_Work request_
In the listing below, find each line with the string "from" and report it.

_Supplied records_
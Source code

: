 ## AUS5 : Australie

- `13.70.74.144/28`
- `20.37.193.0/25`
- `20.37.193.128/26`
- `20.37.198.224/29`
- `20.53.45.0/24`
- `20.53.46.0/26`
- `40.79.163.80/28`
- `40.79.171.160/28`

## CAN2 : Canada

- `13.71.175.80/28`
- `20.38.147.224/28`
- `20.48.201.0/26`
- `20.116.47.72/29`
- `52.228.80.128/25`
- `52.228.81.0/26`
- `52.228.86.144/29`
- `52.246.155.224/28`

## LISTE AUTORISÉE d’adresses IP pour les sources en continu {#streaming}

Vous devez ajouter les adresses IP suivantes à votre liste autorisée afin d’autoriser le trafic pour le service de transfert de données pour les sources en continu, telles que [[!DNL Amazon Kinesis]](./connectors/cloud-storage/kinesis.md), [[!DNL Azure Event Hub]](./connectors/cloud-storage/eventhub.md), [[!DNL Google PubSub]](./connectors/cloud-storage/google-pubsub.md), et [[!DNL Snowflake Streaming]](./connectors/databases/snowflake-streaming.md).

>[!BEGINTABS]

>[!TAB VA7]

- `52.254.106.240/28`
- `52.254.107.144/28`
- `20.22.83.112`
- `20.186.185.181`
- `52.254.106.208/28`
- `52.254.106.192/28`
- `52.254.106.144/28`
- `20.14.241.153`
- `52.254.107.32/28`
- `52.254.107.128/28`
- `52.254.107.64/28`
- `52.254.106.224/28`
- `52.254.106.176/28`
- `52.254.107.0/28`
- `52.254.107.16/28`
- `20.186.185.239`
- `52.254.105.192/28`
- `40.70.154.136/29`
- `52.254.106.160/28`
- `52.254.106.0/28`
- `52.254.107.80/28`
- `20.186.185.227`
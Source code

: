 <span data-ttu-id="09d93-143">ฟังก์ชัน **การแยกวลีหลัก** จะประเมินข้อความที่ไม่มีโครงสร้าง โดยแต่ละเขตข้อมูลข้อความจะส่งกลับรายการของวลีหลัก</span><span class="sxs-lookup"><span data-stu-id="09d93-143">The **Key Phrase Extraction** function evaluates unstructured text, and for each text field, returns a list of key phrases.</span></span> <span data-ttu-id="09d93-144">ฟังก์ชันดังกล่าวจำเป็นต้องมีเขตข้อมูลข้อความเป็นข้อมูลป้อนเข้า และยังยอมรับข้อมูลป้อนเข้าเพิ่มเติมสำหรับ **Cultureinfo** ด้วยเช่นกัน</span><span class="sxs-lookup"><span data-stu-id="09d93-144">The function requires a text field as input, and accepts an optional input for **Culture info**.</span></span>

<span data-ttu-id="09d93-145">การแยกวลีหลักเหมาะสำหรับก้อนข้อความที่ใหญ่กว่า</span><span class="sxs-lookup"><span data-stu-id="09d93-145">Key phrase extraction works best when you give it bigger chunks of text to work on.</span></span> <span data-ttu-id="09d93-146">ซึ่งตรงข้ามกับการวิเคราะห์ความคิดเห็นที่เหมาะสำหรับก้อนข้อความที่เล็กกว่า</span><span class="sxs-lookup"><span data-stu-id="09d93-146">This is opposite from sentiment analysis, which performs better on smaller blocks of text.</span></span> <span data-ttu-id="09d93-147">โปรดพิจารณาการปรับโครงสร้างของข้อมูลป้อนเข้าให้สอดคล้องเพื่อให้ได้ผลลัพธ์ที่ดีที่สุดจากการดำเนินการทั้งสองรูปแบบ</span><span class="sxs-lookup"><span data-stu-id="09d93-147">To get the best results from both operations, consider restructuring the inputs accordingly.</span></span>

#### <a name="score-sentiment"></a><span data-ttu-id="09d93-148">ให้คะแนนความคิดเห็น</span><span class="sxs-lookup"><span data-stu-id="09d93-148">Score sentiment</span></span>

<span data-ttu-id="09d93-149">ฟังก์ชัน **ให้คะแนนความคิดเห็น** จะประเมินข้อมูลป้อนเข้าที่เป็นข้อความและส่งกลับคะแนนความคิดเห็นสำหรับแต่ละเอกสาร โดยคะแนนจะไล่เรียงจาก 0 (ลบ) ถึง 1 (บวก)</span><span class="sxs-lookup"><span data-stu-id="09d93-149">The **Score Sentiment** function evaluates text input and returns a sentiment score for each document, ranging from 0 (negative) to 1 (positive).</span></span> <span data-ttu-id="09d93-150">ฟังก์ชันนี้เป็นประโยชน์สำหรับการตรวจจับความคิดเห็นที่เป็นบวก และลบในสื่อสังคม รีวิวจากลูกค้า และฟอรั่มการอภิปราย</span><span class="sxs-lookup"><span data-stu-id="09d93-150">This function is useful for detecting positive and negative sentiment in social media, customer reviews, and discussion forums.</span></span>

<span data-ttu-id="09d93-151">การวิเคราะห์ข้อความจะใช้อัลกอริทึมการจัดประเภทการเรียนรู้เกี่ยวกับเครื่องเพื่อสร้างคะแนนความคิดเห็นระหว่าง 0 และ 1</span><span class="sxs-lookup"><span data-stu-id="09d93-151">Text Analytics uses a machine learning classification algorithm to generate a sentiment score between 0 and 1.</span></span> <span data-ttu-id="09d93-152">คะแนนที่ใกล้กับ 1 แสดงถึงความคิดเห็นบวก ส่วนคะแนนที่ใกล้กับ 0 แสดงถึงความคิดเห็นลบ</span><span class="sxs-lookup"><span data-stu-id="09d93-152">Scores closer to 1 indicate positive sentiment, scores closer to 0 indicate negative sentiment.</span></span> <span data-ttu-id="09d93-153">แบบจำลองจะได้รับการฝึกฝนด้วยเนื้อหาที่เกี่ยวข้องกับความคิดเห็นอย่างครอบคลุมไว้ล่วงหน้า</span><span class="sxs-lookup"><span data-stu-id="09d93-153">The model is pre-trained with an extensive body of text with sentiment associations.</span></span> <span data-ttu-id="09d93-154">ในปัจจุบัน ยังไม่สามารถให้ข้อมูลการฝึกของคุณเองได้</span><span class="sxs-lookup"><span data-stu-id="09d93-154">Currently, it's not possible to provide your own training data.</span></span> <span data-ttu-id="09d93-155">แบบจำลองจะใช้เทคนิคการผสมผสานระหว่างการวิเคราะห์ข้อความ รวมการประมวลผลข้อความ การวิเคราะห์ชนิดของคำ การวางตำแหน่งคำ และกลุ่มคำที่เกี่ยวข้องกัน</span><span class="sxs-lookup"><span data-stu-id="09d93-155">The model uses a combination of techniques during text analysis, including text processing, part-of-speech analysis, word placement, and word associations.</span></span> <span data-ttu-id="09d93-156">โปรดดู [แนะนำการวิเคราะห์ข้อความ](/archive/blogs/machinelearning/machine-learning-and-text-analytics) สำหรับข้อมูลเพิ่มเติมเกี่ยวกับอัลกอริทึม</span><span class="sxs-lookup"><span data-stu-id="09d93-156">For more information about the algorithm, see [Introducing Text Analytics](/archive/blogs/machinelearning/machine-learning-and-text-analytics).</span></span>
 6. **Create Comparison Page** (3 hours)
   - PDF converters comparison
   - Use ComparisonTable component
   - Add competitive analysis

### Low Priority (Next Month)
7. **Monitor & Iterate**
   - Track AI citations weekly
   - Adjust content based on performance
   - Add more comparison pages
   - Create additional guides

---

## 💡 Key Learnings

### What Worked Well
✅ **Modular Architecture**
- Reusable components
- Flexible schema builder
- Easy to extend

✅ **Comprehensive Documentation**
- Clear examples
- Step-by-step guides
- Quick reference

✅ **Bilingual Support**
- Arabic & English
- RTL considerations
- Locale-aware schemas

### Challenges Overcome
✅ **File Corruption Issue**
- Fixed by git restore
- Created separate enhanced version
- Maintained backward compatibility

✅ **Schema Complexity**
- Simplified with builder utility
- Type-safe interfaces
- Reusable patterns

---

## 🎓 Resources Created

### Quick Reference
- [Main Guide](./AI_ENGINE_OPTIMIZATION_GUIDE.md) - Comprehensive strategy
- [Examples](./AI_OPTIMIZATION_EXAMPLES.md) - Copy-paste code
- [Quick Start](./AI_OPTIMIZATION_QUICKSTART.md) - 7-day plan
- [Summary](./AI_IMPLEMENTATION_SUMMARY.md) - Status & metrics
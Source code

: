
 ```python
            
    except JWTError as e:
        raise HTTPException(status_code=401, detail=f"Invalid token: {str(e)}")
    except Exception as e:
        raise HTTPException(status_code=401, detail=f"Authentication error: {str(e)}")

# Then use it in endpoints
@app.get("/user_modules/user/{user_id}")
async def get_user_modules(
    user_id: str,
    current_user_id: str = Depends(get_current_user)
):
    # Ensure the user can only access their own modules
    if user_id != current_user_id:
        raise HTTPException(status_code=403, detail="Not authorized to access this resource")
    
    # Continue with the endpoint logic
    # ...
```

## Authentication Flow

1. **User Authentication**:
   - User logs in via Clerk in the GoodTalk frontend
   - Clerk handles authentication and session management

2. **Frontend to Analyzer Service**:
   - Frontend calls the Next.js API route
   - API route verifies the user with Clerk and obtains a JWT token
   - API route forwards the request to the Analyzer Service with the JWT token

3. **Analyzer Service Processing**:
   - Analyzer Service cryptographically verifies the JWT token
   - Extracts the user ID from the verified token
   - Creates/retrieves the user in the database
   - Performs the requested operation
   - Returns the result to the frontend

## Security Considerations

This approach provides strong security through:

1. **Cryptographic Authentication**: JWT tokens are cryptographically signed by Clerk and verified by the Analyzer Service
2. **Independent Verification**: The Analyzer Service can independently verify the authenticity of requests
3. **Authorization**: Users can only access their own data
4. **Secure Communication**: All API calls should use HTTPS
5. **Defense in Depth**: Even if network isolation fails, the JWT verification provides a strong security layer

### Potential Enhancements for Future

_Completed task_
<span data-ttu-id="09d93-145">การแยกวลีหลักเหมาะสำหรับก้อนข้อความที่ใหญ่กว่า</span><span class="sxs-lookup"><span data-stu-id="09d93-145">Key phrase extraction works best when you give it bigger chunks of text to work on.</span></span> <span data-ttu-id="09d93-146">ซึ่งตรงข้ามกับการวิเคราะห์ความคิดเห็นที่เหมาะสำหรับก้อนข้อความที่เล็กกว่า</span><span class="sxs-lookup"><span data-stu-id="09d93-146">This is opposite from sentiment analysis, which performs better on smaller blocks of text.</span></span> <span data-ttu-id="09d93-147">โปรดพิจารณาการปรับโครงสร้างของข้อมูลป้อนเข้าให้สอดคล้องเพื่อให้ได้ผลลัพธ์ที่ดีที่สุดจากการดำเนินการทั้งสองรูปแบบ</span><span class="sxs-lookup"><span data-stu-id="09d93-147">To get the best results from both operations, consider restructuring the inputs accordingly.</span></span>
<span data-ttu-id="09d93-149">ฟังก์ชัน **ให้คะแนนความคิดเห็น** จะประเมินข้อมูลป้อนเข้าที่เป็นข้อความและส่งกลับคะแนนความคิดเห็นสำหรับแต่ละเอกสาร โดยคะแนนจะไล่เรียงจาก 0 (ลบ) ถึง 1 (บวก)</span><span class="sxs-lookup"><span data-stu-id="09d93-149">The **Score Sentiment** function evaluates text input and returns a sentiment score for each document, ranging from 0 (negative) to 1 (positive).</span></span> <span data-ttu-id="09d93-150">ฟังก์ชันนี้เป็นประโยชน์สำหรับการตรวจจับความคิดเห็นที่เป็นบวก และลบในสื่อสังคม รีวิวจากลูกค้า และฟอรั่มการอภิปราย</span><span class="sxs-lookup"><span data-stu-id="09d93-150">This function is useful for detecting positive and negative sentiment in social media, customer reviews, and discussion forums.</span></span>
   - Extracts the user ID from the verified token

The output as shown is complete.